When 44-year-old Melanie Clark was stabbed to death by her husband, some of the headlines read “Husband killed his wife after she mocked the size of his penis” and “Wife jibes about penis size and lesbian tryst ‘drove hubby to murder’”.

One of the papers even printed a photo of a woman in her underwear who was reportedly Clark's lover, according to the killer.
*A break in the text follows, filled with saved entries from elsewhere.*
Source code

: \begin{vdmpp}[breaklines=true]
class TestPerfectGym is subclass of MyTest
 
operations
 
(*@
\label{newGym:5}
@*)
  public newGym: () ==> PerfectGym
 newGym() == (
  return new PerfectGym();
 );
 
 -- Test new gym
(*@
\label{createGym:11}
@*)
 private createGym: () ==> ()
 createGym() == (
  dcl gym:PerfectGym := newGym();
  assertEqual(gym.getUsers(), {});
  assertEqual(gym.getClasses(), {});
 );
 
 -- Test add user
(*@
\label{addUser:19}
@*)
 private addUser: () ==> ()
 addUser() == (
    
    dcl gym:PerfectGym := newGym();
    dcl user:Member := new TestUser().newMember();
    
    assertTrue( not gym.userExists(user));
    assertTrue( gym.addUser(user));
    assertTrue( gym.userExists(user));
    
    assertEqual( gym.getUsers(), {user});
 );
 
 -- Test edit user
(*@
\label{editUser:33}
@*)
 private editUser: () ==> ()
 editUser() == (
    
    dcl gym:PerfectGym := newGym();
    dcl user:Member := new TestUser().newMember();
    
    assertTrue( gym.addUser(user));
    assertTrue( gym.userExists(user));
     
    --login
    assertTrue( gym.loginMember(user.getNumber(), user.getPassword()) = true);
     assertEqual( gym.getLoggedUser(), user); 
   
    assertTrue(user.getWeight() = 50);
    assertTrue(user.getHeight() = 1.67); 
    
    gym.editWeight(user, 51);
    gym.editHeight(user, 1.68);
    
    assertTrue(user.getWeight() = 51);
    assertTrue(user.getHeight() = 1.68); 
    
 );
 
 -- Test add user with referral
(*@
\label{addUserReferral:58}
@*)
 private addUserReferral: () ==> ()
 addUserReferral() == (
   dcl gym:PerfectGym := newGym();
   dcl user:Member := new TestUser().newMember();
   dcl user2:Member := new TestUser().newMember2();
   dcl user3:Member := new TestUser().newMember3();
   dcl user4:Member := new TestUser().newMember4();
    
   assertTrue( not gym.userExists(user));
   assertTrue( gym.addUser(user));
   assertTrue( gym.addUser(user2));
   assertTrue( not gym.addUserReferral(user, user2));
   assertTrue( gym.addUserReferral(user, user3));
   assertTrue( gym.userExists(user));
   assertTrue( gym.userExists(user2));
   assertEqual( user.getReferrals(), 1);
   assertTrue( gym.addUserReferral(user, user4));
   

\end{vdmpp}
But the headlines that focus on Clark's sexuality and the inclusion of a picture of her alleged lover place the onus on the victim, instead of the man who killed her.

A new campaign to improve the reporting of domestic violence and the women who die at the hands of abusive partners has just launched in the UK.

A coalition of campaigners and families of victims called Level Up is pushing for more high quality coverage in a new publishing code it hopes the Independent Press Standards Organisation (IPSO) to accept.

The group says that current media coverage of domestic abuse perpetuates victim-blaming, removes the autonomy of the deceased and puts families at risk.

Reporting on domestic violence deaths requires sensitivity and understanding to improve public understanding and stop future killings.

As the coalition says: "Every bad article on domestic violence is a missed opportunity to help prevent further deaths."

Details from the story:

  • Level Up has developed guidelines for media outlets to use when reporting on domestic violence deaths.
  • The guidelines outline the academic and legal case for creating them and identify 5 practical tips to help journalists and editors prioritise dignity and avoid common mistakes.
  • For example, all coverage of domestic violence murders should include the phone numbers for helplines and websites for advice.
  • They cover accountability, accuracy, dignity, equality and images.
  • The group has launched a petition called "Dignity For Dead Women" to get IPSO to introduce the guidelines.
  • Every week in the UK, two women are murdered by a partner or ex-partner, according to figures from the latest femicide report by UK domestic abuse charity Women’s Aid.